When I get asked deeper questions, however, my wall of distance breaks. When I try to explain that (even though I can claim no Brazilian nationality) the only language I had no accent in was Portuguese (which is no longer true) my accent fumbles and changes, suddenly aware of its linguistic contradictions and peculiarities. When I state that I have never lived in Italy, even though all of my family is from there, and that in fact I had not even visited Rome until last summer, I begin to believe that the most Italian thing about me is my ability to cook a dozen types of pasta. When someone asks about some particular Mexican slang, and I have an even more vague notion about what it means than they do, I visualize why I always get spoken to in English while in the land of my birth.

In one of my classes this semester, I sat in silence and watched several American students discuss what it means to be an immigrant in the book White Teeth, by Zadie Smith. Very little of what they said made any sense to me. I did not resent them for speaking, or even for being, in my opinion, often wrong. But when the teaching fellow asked me to contribute to the discussion, I could not. I could not even explain why I could not – all of the explanations I had memorized over the years, in their various different forms and versions, suddenly all seemed wrong. When made to really think about the issue of nationality, and immigration, and belonging, my mind drew a blank.

The truth is, I don’t know where I’m from. If you catch me in my darkest moments, I will respond: “nowhere”. But I honestly do not, ever, blame you for asking. It is not your fault that I feel this way, and most likely you have no idea that I do. Your inability to place my accent is through no fault of your own, and neither is your curiosity about on what authority I base my distaste for Border Café and how it balances with my blonde hair and blue eyes. The mini existential crisis I have when you ask me what country I would fight for in a hypothetical World War III is in no way, I assume, something you meant to induce.

I have been told by my American friends that it is impolite to ask someone “where they’re from from”, because it might come off as racist, discriminatory, and be triggering and shame-inducing. From the personal corner of my experience in the matter, I respectfully disagree. In the particular context in which we live in, on this specific college campus, I find that this is rarely the case. I cannot think of a single instance in which someone has asked me that question in order to judge me, shame me, or exclude me, and not out of sheer curiosity and excitement. I have never gathered any response more offensive than “my favorite pasta is Alfredo!” And for all my identity uncertainty I do not feel ashamed of any of my potential nationalities.
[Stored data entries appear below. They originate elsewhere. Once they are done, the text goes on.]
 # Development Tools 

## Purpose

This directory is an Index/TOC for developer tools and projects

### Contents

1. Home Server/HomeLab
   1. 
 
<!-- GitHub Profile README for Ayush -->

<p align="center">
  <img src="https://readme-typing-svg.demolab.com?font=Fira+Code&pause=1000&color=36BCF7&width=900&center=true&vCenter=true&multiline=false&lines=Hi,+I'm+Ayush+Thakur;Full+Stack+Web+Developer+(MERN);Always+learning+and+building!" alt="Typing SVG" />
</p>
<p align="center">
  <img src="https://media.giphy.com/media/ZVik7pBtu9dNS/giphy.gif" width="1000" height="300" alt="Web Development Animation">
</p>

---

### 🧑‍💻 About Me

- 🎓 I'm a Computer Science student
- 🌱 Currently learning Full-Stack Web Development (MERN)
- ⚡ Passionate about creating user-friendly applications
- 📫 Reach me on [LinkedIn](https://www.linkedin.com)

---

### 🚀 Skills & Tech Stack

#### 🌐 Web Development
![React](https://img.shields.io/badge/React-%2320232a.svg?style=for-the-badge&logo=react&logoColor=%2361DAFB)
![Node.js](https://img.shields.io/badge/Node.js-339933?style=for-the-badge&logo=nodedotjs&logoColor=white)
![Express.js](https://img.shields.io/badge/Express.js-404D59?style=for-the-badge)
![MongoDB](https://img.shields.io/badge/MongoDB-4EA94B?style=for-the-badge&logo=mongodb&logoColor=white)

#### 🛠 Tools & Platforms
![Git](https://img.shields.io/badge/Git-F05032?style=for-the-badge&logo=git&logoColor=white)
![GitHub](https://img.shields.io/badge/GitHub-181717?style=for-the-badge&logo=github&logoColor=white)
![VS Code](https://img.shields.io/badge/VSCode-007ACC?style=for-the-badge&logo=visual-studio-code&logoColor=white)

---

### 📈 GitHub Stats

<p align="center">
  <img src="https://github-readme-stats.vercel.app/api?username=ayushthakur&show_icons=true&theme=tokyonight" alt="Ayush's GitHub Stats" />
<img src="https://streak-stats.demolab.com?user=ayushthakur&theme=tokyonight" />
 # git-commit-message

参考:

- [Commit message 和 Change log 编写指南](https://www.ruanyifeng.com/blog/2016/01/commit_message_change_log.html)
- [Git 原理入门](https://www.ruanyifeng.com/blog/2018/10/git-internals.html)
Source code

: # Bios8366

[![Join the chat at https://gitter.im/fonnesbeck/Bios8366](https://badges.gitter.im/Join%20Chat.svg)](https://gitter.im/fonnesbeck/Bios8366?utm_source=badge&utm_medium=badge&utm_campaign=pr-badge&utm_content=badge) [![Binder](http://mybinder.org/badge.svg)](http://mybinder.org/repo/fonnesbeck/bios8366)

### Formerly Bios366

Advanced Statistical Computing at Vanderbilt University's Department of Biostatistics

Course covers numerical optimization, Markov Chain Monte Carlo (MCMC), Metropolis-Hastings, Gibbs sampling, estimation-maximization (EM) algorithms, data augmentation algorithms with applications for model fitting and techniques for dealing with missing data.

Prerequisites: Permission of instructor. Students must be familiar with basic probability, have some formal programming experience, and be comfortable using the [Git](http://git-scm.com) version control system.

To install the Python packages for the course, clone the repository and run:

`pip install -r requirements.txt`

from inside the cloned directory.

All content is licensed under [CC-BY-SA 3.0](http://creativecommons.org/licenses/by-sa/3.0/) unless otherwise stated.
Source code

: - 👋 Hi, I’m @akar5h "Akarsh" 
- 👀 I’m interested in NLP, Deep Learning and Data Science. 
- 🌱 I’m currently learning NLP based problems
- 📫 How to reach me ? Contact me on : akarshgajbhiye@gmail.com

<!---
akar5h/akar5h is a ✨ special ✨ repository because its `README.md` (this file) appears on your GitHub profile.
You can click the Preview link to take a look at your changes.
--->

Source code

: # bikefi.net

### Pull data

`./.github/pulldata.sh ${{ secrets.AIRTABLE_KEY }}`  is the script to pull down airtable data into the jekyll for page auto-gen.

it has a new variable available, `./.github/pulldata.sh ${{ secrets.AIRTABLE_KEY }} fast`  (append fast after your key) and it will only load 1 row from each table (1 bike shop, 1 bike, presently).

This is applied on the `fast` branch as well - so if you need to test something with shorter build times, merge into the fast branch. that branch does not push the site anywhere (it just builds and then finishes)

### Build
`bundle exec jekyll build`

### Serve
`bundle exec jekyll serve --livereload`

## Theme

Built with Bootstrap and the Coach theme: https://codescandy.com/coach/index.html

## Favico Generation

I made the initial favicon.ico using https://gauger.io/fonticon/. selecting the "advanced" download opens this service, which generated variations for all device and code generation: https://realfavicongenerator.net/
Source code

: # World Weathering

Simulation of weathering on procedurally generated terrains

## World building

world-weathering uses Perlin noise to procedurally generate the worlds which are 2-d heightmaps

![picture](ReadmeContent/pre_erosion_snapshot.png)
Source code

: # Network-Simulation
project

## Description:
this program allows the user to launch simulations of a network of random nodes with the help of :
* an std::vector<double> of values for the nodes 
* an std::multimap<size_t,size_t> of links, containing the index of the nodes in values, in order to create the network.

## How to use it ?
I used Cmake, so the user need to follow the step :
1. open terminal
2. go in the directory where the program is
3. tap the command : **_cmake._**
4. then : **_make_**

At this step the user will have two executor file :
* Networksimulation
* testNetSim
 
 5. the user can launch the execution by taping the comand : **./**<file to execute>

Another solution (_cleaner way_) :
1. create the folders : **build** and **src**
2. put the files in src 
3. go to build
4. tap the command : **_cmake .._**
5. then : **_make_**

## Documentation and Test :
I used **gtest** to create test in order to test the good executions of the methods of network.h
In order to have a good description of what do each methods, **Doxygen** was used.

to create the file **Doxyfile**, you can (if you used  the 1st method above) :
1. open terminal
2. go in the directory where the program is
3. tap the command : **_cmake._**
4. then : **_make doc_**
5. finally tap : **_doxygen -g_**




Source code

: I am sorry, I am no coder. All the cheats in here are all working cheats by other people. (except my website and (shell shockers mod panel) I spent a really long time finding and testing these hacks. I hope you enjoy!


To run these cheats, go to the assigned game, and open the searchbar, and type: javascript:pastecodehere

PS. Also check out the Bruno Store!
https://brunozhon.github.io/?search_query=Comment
What’s more, I believe that treating the question as a taboo is a positive feedback loop of offensiveness, in which we are taught that asking someone where they’re from is offensive because not all answers are accepted. That, in my opinion, is what induces shame: the idea that some nationalities are “bad” answers. And that to avoid making people uncomfortable by having to admit they are from these “bad” nationalities, we should just not ask the question at all.

But there are, or rather there should be, no “bad” answers to such a question. One was born in a certain place to certain parents, and there is nothing one can do to change that. It is futile, and possibly harmful, to feel shame over something so inconsequential, and that one cannot in any way change. I do not want to think badly of you for being curious about how I can be a blonde Mexican, I do not want to punish or frighten away your innocent curiosity, because the only way we can learn to live together without violence and fear is to understand each other. You cannot understand me, and I cannot understand you, without questions being asked, and answers being given. I cannot expect you to “like” or accept my culture if you are not allowed to explore it and find aspects of it (and there are many in every culture) that you can enjoy.

So, do continue to ask me where I’m from if you want to – I want us to live together peacefully and openly.